A dynasty of Macedonian origin called the Ptolemies ruled Egypt from 323-30 BC. They built their capital at Alexandria, on the coast looking towards their homeland, but they appeared as traditional pharaohs on temple walls throughout Egypt. They developed farmland in the fertile Fayum area to house new settlers from Greece. Here and elsewhere the Ptolemies promoted the worship of a new, multicultural god called Serapis. A wide range of Greek, Roman, and Egyptian gods were worshipped in people’s homes. Some items buried with the dead offer a glimpse of the things people used in their daily lives.

Detail of the gilded face of the coffin of a woman called Tasheriankh. From Akhmim, c.200 BC. Egyptian coffins such as this one influenced the design of the Graeco-Roman ones.

The afterlife

During the Graeco-Roman Period, preparations for death and the afterlife were influenced by Egyptian, Greek, and Roman traditions. Greeks and Romans had rather bleak expectations for an existence after death. However, the Egyptian afterlife offered them the possibility of rebirth into a bright, perfected version of this world, joining Osiris, the god of resurrection and ruler of the Underworld, for eternity.

The funeral was an important opportunity to display wealth and status. Coffins, masks, and mummy decorations for the wealthy were bright and eye-catching, made of costly materials. These show the deceased as alive and awake, at the moment of rebirth – magically assuring that this would be the case. People are depicted as perfect versions of themselves: even those who died as children appear as if they had grown up, so they could enjoy the afterlife to the full.

In Egyptian tradition, the gods were immortal. To attain an eternal presence among the gods, the deceased had to – in some sense – become divine themselves. Dead men and women could become one with Osiris, and, by Graeco-Roman times, deceased women could merge with Hathor, the Mistress of the West – where the sun set.

A gilded cartonnage mummy mask. From Lahun, c.100 BC-AD 100.

In order to achieve this goal, the body of the deceased had to undergo special ritual preparations, available in their fullest only to the wealthy. The creation and appearance of a wrapped mummy replicated the ancient form of an Egyptian god. Egyptian deities were said to have flesh of untarnished gold and hair of semi-precious lapis lazuli stone. So, for those who could afford to, the coffin, mask or other covering was decorated with gold leaf, and the head covering painted blue. To be armed with this divine imagery was the best means of triumphing over death.

Faces of the dead?

Roman Period painted mummy panels – the so-called ‘Fayum Portraits’ – are among the most striking images from the ancient world. Their discovery in the 1880s changed how people thought about the development of art. Although the portraits have been found at sites all over Egypt, examples from the Fayum region are especially numerous. Each image was built up on a thin wooden panel using a mixture of hot wax and pigment, creating a life-like effect that appeals to modern tastes.

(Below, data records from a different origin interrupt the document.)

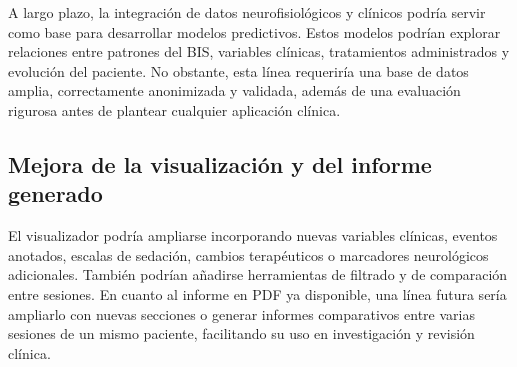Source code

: \documentclass[
  spanish,
  a4paper,
  12pt,
  twoside]{memoir}
\begin{document}
A largo plazo, la integración de datos neurofisiológicos y clínicos
podría servir como base para desarrollar modelos predictivos. Estos
modelos podrían explorar relaciones entre patrones del BIS, variables
clínicas, tratamientos administrados y evolución del paciente. No
obstante, esta línea requeriría una base de datos amplia, correctamente
anonimizada y validada, además de una evaluación rigurosa antes de
plantear cualquier aplicación clínica.

\subsection{Mejora de la visualización y del informe
generado}\label{mejora-de-la-visualizaciuxf3n-y-del-informe-generado}

El visualizador podría ampliarse incorporando nuevas variables clínicas,
eventos anotados, escalas de sedación, cambios terapéuticos o marcadores
neurológicos adicionales. También podrían añadirse herramientas de
filtrado y de comparación entre sesiones. En cuanto al informe en PDF ya
disponible, una línea futura sería ampliarlo con nuevas secciones o
generar informes comparativos entre varias sesiones de un mismo
paciente, facilitando su uso en investigación y revisión clínica.


\backmatter

\end{document}
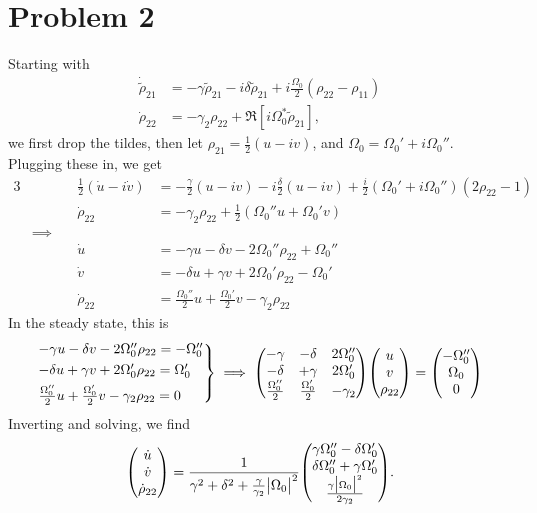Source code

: \documentclass[12pt]{article}
\newcommand{\magsq}[1]{\big|#1\big|^2}
\begin{document}
\section*{Problem 2}
Starting with
\begin{align*}
    \dot{\tilde{\rho}}_{21} &= -\gamma \tilde{\rho}_{21} - i\delta\tilde{\rho}_{21} + i \frac{\Omega_0}{2}\left(\rho_{22}-\rho_{11}\right) \\
    \dot{\rho}_{22} &= -\gamma_2\rho_{22} + \Re[i\Omega_0^*\tilde{\rho}_{21}],
\end{align*}
we first drop the tildes, then let $\rho_{21} = \frac{1}{2}(u - iv)$, and $\Omega_0 = \Omega_0' + i\Omega_0''$. Plugging these in, we get
\begin{alignat*}{3}
    &\quad & \frac{1}{2}(\dot{u} - i\dot{v}) &= -\frac{\gamma}{2}(u-iv) - i\frac{\delta}{2}(u-iv) + \frac{i}{2}\left(\Omega_0' + i\Omega_0''\right)\left(2\rho_{22} - 1\right) \\
    &\quad & \dot{\rho}_{22} &= -\gamma_2\rho_{22} + \frac{1}{2}\left(\Omega_0'' u + \Omega_0' v\right) \\
    &\implies\quad & &  \\
    &\quad & \dot{u} &= -\gamma u - \delta v - 2\Omega_0''\rho_{22} + \Omega_0'' \\
    &\quad & \dot{v} &= -\delta u + \gamma v + 2\Omega_0' \rho_{22} - \Omega_0'  \\
    &\quad & \dot{\rho}_{22} &= \frac{\Omega_0''}{2} u + \frac{\Omega_0'}{2}v - \gamma_2\rho_{22}
\end{alignat*}
In the steady state, this is   
\[
\begin{rcases*}
    -\gamma u -\delta v - 2\Omega_0''\rho_{22} = -\Omega_0'' \\
    -\delta u + \gamma v + 2\Omega_0'\rho_{22} = \Omega_0' \\
    \frac{\Omega_0''}{2} u + \frac{\Omega_0'}{2} v - \gamma_2\rho_{22} = 0
\end{rcases*}
\implies
\mqty(-\gamma&-\delta&2\Omega_0''\\-\delta&+\gamma&2\Omega_0'\\\frac{\Omega_0''}{2}&\frac{\Omega_0'}{2}&-\gamma_2)\mqty(u\\v\\\rho_{22}) = \mqty(-\Omega_0''\\\Omega_0\\0)
\]
Inverting and solving, we find
\[ \mqty(\dot{u}\\\dot{v}\\\dot{\rho}_{22}) = \frac{1}{\gamma^2 + \delta^2 + \frac{\gamma}{\gamma_2}\magsq{\Omega_0}}\mqty(\gamma\Omega_0'' - \delta\Omega_0' \\ \delta\Omega_0'' + \gamma\Omega_0' \\ \frac{\gamma\magsq{\Omega_0}}{2\gamma_2}). \]
\end{document}
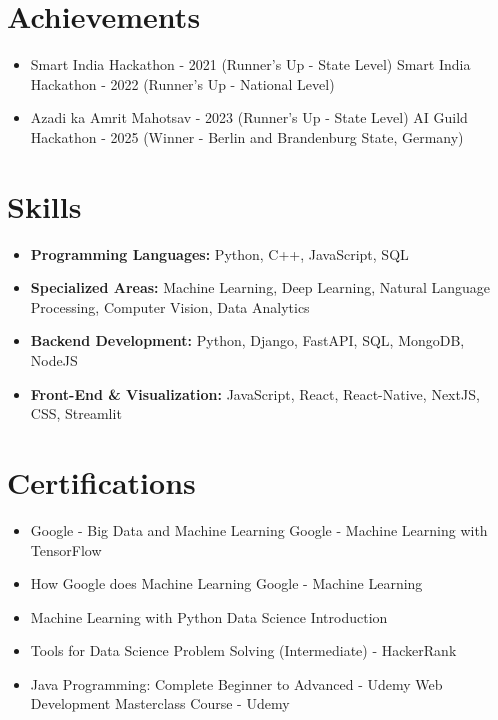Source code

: \documentclass[a4paper,10pt]{article}
\begin{document}
\section*{Achievements}
\begin{itemize}
\item Smart India Hackathon - 2021 (Runner's Up - State Level) \hfill Smart India Hackathon - 2022 (Runner's Up - National Level)
\item Azadi ka Amrit Mahotsav - 2023 (Runner's Up - State Level) \hfill AI Guild Hackathon - 2025 (Winner - Berlin and Brandenburg State, Germany)
\end{itemize}

\section*{Skills}
\begin{itemize}
  \item \textbf{Programming Languages:} Python, C++, JavaScript, SQL
  \item \textbf{Specialized Areas:} Machine Learning, Deep Learning, Natural Language Processing, Computer Vision, Data Analytics
  \item \textbf{Backend Development:} Python, Django, FastAPI, SQL, MongoDB, NodeJS
  \item \textbf{Front-End \& Visualization:} JavaScript, React, React-Native, NextJS, CSS, Streamlit
\end{itemize}

\section*{Certifications}
\begin{itemize}
\item Google - Big Data and Machine Learning \hfill Google - Machine Learning with TensorFlow
\item How Google does Machine Learning \hfill Google - Machine Learning
\item Machine Learning with Python \hfill Data Science Introduction
\item Tools for Data Science \hfill Problem Solving (Intermediate) - HackerRank
\item Java Programming: Complete Beginner to Advanced - Udemy \hfill Web Development Masterclass Course - Udemy
\end{itemize}
\end{document}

The outer decoration of a mummified man. From Hawara, 2nd century AD.

This technique of portrait painting probably originated in ancient Italy. Like earlier mummy masks, portrait panels were originally attached to cover the face of the deceased, to provide an eternal – but probably idealised – face for the deceased. Portrait mummies were rarely identified by name, and we cannot know if the people depicted looked like this in reality, or even if the portraits were painted before death. Despite modern attempts to characterise them in terms of age, race or class, these faces resist categorisation.

Help from the gods

Most people in Egypt were not allowed access to the sacred enclosures of the gods’ temples, and could only see the divine images and hieroglyphs on the monumental exterior walls. Everyday encounters with deities frequently took the form of small terracotta figurines in homes; these appear more Greek or Roman than Egyptian. However, after death, ancient Egyptian gods – usually with their distinctive animal heads – were invoked to help the deceased. Thus, the jackal-headed god Anubis remained popular into Roman times, and is often shown with a key to help the deceased gain entry into the afterlife.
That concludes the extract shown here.